Victoire ? "Normale". Abstention ? Inquiétante. Succès du Front national ? Désormais enraciné. Difficultés si Hollande a besoin, pour gouverner, du Front de gauche ? Evidentes. Il faut bien que j’apprenne à écrire en SMS.

Le dernier point, surtout, m’inquiète et me rappelle un souvenir vieux de 30 ans. En 1981, c’était la fête au "Nouvel Obs", dans l’attente des résultats de l’élection présidentielle. Ce n’était pas que tout le monde aimait François Mitterrand, mais tout le monde - des lecteurs de tout âge, des amis, des acteurs, des écrivains, des universitaires, tous les syndicalistes chrétiens ou cégétistes - avait envie que la gauche revînt.

Beaucoup tenaient des discours qu’on qualifierait aujourd’hui de mélenchonistes, et, sur ce plan, le candidat lui-même en remettait. Les plus nombreux, cependant, les militants derrière Rocard, Edmond Maire et Mendès France, priaient pour que la victoire de Mitterrand ne dépende pas des voix communistes. On était au temps, souvenez-vous, de l’Union de la Gauche et du Programme Commun.

La victoire est arrivée sans le secours des communistes et Mitterrand a joué les indifférents. Il a certes mis des communistes au gouvernement mais cela ne l’a pas empêché de faire ce qu’il voulait. Aujourd’hui, nous avons un capitaine qui n’a pas un goût particulier pour les tempêtes et les affrontements. Il est donc capital que le deuxième tour des élections lui garantisse son autonomie et lui évite d’avoir à combattre, à l’Assemblée, la gauche de la gauche.

Faut-il annoncer un départ en Afghanistan ?

Il n’y a pas de guerre zéro mort. Les attentats suicide n’ont pas disparu. Les Français sont en bonne place dans la liste de leurs cibles. Enfin, les risques encourus par les soldats de l’ONU et particulièrement ceux de la France sont aussi grands, sinon plus, lorsque l’ennemi sait que l’on va partir. La question se pose alors de l’opportunité qu’il y a à annoncer la date d’un départ.

Tout cela met nos chefs militaires dans une situation impossible et François Hollande va connaître là sa première épreuve. Ce n’est pas lui qui a pris les décisions qui nous ont conduits là-bas ? Sans doute. Mais nous sommes engagés dans une coalition avec de nombreux partenaires, et le nouveau président de la République aura besoin, là aussi, de prendre des décisions aussi difficiles que celles qu’exigera l’autre problème majeur de son début de mandat, celui de nos rapports avec l’Allemagne.

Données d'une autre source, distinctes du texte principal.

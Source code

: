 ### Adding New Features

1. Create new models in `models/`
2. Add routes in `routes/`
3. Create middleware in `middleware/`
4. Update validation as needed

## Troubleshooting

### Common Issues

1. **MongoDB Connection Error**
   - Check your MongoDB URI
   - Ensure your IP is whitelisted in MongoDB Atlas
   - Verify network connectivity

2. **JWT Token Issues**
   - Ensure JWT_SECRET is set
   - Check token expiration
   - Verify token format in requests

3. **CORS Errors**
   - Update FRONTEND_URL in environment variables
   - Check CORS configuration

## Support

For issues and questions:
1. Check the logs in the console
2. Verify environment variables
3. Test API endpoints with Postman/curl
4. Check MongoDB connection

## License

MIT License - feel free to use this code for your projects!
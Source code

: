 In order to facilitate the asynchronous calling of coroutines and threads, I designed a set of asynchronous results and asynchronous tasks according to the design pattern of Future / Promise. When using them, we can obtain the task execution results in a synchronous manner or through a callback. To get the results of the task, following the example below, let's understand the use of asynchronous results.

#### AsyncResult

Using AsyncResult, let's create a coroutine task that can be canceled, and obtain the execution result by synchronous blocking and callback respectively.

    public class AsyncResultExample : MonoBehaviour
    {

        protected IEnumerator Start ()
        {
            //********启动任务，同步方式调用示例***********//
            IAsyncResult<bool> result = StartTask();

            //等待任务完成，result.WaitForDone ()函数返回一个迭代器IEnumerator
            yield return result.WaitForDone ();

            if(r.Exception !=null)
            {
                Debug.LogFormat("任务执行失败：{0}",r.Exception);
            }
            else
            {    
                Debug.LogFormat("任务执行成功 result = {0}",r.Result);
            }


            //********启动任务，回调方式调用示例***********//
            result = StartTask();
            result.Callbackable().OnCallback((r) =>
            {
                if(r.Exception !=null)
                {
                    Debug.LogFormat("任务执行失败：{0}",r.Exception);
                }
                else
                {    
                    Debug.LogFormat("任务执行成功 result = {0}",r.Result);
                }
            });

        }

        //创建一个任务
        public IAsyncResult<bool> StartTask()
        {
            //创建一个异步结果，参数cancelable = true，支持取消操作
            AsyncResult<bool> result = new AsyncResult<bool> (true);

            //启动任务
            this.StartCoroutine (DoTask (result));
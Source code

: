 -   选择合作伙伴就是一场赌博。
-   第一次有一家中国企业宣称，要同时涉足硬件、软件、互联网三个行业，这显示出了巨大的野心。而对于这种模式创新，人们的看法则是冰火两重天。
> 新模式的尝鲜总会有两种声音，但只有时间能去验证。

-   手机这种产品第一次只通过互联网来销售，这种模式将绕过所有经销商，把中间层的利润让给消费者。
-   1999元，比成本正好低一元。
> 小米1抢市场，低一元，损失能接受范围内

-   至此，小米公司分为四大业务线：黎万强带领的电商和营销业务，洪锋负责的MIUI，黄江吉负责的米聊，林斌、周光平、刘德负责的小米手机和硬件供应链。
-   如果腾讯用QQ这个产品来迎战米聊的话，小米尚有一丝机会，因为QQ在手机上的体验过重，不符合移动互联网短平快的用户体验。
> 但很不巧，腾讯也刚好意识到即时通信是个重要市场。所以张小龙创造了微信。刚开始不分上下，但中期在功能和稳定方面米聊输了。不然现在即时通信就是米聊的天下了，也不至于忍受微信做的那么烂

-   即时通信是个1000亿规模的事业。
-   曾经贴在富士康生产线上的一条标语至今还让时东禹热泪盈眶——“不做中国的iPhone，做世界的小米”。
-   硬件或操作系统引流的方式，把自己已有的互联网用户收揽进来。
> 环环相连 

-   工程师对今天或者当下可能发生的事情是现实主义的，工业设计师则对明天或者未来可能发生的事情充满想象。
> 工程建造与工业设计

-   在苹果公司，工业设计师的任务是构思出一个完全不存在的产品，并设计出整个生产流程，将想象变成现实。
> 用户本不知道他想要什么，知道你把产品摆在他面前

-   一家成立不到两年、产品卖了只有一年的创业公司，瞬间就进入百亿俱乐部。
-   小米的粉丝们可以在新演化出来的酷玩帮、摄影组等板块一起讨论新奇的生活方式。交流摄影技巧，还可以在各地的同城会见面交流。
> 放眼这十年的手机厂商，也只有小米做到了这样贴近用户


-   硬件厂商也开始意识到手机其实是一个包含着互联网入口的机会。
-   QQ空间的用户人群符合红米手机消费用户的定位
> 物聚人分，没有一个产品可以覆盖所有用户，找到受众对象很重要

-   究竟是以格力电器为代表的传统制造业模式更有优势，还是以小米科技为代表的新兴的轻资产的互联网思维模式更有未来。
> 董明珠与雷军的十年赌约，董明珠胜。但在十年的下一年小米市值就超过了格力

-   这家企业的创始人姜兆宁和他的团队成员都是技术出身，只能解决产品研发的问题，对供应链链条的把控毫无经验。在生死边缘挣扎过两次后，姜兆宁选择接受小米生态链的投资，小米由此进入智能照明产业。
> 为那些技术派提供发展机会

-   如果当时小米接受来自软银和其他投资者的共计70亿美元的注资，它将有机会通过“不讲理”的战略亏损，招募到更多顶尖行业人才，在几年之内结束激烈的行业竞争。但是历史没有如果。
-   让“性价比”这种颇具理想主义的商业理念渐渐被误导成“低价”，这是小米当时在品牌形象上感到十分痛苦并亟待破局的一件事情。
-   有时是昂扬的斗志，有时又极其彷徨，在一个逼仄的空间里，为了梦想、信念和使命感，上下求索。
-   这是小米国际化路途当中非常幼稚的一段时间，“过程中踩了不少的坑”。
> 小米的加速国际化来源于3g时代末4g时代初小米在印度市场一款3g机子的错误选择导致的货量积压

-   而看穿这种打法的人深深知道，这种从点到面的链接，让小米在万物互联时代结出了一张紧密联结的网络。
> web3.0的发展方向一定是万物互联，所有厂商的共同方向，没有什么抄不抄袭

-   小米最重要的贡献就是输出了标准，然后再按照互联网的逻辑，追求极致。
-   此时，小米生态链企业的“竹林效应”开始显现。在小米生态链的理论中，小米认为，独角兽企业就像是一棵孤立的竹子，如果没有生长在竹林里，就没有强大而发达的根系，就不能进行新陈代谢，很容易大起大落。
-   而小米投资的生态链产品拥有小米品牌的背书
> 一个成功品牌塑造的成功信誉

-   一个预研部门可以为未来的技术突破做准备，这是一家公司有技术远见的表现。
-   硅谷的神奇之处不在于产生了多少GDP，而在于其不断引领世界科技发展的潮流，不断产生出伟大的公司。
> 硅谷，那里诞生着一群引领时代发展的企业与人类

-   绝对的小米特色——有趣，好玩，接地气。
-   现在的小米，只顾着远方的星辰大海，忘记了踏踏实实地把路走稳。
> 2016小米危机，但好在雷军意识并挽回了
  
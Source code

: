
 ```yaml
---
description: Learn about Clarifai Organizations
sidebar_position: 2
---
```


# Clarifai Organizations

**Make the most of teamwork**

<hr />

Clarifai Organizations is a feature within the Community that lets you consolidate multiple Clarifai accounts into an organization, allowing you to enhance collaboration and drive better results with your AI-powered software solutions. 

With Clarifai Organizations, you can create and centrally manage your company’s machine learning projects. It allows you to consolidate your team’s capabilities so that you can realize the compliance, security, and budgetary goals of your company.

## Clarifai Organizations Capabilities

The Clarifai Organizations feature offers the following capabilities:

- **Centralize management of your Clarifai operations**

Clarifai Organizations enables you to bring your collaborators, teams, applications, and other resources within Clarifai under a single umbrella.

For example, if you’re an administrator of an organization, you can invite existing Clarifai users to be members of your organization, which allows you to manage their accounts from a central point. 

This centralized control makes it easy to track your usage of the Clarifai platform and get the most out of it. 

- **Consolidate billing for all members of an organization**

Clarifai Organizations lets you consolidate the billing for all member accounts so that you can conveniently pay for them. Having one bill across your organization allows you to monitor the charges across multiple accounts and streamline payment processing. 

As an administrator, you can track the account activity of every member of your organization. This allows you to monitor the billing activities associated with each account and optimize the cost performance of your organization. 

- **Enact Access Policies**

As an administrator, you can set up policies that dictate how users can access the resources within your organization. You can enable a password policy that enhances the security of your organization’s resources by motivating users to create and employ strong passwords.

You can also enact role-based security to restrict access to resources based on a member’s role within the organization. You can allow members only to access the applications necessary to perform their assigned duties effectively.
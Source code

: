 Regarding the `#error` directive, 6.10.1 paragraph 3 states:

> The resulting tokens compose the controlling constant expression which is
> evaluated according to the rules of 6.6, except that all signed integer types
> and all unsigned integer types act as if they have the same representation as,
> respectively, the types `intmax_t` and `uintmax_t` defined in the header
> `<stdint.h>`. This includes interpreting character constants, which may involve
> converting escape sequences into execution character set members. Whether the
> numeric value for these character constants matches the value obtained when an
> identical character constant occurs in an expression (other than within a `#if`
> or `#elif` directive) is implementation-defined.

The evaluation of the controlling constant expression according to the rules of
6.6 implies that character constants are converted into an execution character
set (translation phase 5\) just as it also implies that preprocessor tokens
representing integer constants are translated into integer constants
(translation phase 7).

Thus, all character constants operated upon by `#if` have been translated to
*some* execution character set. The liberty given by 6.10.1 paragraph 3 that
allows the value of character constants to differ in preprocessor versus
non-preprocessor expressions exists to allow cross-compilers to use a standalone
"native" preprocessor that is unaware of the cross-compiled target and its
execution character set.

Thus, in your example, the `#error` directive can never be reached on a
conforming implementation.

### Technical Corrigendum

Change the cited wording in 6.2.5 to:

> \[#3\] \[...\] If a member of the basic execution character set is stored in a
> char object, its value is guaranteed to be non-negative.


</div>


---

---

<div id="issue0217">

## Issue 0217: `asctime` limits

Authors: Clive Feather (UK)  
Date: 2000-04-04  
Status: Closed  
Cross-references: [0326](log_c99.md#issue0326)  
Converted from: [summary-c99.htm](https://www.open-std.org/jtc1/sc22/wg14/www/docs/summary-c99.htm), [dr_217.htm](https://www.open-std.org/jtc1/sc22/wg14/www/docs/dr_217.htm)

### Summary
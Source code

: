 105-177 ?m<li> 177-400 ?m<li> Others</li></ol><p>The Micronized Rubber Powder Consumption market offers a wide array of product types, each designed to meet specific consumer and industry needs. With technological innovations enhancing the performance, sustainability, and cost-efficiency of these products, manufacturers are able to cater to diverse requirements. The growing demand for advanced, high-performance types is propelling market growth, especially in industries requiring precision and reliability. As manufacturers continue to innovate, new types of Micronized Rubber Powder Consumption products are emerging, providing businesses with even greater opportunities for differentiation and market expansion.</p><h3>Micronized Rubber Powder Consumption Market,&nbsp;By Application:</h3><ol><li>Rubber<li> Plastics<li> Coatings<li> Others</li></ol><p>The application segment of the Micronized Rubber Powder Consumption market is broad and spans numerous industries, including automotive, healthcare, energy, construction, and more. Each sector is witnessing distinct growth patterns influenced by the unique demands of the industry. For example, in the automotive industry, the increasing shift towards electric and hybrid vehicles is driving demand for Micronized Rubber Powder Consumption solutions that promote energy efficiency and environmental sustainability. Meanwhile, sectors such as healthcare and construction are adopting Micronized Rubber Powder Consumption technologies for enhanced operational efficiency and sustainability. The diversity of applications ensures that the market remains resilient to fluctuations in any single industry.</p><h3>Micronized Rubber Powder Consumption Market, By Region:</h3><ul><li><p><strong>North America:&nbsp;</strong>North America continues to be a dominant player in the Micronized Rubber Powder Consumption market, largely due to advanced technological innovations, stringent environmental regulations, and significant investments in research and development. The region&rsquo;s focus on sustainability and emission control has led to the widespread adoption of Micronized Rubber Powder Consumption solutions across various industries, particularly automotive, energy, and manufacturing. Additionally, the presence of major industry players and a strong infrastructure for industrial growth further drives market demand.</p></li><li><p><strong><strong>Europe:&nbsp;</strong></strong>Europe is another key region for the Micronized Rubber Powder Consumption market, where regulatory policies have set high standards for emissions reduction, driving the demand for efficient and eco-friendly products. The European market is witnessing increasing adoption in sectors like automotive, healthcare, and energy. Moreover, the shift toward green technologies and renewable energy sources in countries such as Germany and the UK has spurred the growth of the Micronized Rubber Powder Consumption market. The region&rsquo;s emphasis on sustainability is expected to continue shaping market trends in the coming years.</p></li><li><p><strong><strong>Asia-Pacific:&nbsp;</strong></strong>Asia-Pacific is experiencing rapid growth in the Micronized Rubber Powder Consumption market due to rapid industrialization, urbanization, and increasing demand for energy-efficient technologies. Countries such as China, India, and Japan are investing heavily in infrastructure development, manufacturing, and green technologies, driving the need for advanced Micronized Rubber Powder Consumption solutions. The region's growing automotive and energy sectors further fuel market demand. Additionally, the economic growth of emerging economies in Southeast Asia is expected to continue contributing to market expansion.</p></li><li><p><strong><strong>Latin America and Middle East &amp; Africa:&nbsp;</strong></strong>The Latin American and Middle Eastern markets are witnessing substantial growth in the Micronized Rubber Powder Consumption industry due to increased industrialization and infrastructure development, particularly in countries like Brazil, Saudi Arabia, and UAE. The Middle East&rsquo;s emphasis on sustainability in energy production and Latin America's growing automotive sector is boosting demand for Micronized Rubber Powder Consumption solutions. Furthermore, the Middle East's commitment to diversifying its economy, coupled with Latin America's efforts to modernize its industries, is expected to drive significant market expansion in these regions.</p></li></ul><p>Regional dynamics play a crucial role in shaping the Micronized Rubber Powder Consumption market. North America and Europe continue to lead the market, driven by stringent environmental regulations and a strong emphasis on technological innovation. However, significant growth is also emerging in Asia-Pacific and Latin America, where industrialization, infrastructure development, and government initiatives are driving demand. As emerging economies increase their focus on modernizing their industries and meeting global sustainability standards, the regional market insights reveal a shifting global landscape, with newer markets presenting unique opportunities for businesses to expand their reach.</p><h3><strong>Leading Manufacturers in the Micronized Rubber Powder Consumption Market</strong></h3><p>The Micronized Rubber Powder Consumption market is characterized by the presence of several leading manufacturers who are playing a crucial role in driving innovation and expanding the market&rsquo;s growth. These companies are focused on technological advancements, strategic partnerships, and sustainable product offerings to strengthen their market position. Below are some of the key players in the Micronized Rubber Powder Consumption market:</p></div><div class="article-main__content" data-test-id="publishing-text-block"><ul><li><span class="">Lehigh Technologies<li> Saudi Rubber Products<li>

La Syrie n'a rien n'a voir avec la Libye

L’idée que l’on puisse trouver, pour la Syrie, une stratégie comparable à celle adoptée pour la Libye est extrêmement discutable. La première raison en est que la Libye n’était ouvertement aidée par personne. Le grand échec de Kadhafi, c’est d’avoir éloignés un par un des alliés qu’il avait eu la naïveté de croire inconditionnels, ou en tous cas solidaires.

Il avait conclu des accords avec plusieurs pays européens, avec les Etats-Unis, et il se voyait à la tête des révolutions d’Afrique noire. Il avait d’excellents rapports avec ses voisins, c’est à dire avec la Tunisie et l’Egypte. Un grand nombre d’ouvriers tunisiens travaillaient en Libye et le nombre de touristes libyens constituait une précieuse ressource pour endiguer le chômage qui sévit dans les deux pays voisins.

Rien n’indiquait dans toute cette région une éventualité d’instabilité, d’agitation et encore moins de révolution. Rien sauf le prodigieux suicide du jeune Tunisien ! En tout cas, et c’est essentiel, les difficultés que connaissaient des pays comme l’Egypte ou, bien sûr, la Syrie n’étaient jamais mises sur le compte de Kadhafi.

C’est exactement le contraire qui se passe en Syrie. C’est dans la composition des ennemis et des amis de ce pays que se trouve le caractère le plus inattendu du conflit. Il y a, d’un côté, les pays que l’on appelle occidentaux, ainsi que la Ligue arabe, qui souhaitent le départ de Bachar al-Assad, et, de l’autre, l’Iran et des géants comme la Chine et la Russie, qui le soutiennent.

Un conflit à la fois local, religieux et international

La vérité est que l’on est en présence, en Syrie, d’un conflit à la fois local, régional, religieux et international. Un conflit local dû à la diversité des ethnies qui composent le pays et dont seule l’autorité d’Assad avait garanti la cohabitation. Mais il y a, d’autre part, le fait que la Russie s’est toujours sentie exclue du monde arabo-islamique, surtout depuis l’échec de sa colonisation en Afghanistan, et qu’elle dispose en Syrie d’une base navale qu’elle juge indispensable à sa présence en Méditerranée. Russes et Iraniens sont en tout cas d’accord sur un point : ils n’ont aucun intérêt à bouleverser la situation syrienne et par extension tout le monde arabe.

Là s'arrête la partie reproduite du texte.